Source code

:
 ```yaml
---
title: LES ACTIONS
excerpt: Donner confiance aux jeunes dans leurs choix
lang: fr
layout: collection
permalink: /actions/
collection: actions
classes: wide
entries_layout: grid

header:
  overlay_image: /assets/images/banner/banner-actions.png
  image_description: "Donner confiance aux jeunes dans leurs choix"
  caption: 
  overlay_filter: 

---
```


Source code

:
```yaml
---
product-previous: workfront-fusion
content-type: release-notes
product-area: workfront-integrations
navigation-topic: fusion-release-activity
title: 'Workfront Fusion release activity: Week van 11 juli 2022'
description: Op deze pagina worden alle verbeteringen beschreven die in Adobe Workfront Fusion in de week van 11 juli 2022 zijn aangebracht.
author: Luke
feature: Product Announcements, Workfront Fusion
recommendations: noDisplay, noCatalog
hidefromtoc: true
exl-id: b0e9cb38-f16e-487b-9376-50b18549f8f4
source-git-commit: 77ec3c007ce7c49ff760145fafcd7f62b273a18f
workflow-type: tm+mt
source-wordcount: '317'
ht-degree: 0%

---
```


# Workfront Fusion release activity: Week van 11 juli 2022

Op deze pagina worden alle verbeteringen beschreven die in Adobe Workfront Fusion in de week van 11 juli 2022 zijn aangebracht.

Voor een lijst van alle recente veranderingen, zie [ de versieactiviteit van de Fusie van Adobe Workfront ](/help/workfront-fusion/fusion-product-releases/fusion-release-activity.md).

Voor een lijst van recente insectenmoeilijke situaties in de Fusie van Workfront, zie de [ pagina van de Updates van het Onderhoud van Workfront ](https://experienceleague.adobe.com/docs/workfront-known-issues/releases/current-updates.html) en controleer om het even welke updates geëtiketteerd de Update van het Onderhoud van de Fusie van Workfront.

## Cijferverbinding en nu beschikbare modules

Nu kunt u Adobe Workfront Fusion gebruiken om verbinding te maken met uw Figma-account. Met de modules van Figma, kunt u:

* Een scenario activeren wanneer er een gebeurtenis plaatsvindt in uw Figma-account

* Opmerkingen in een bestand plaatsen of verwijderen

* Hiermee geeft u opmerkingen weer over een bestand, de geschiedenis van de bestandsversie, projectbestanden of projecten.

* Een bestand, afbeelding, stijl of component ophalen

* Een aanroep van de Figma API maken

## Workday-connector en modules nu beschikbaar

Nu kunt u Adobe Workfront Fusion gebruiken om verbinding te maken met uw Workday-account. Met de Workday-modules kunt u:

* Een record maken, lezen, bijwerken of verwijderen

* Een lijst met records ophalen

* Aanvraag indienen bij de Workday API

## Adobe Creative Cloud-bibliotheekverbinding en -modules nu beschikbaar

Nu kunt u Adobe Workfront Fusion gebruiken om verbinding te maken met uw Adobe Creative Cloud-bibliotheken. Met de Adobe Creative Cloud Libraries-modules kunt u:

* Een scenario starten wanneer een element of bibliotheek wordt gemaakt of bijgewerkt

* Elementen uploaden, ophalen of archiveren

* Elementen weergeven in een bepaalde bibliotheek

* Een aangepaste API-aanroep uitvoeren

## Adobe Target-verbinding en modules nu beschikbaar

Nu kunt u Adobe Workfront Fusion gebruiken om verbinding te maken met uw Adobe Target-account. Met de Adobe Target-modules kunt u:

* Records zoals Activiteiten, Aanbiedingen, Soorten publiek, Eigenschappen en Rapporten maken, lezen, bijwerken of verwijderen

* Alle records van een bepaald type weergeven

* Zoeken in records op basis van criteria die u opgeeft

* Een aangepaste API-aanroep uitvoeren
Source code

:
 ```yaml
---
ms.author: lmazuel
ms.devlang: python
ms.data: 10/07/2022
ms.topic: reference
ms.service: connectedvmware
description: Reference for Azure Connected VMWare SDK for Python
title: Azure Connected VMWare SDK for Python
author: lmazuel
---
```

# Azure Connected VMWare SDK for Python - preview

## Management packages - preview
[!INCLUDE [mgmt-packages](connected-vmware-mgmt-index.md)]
• • • • •
Task statement —
Check each line of the material for "Creative" and report how many have it. Add no other words.

Exercise output —
2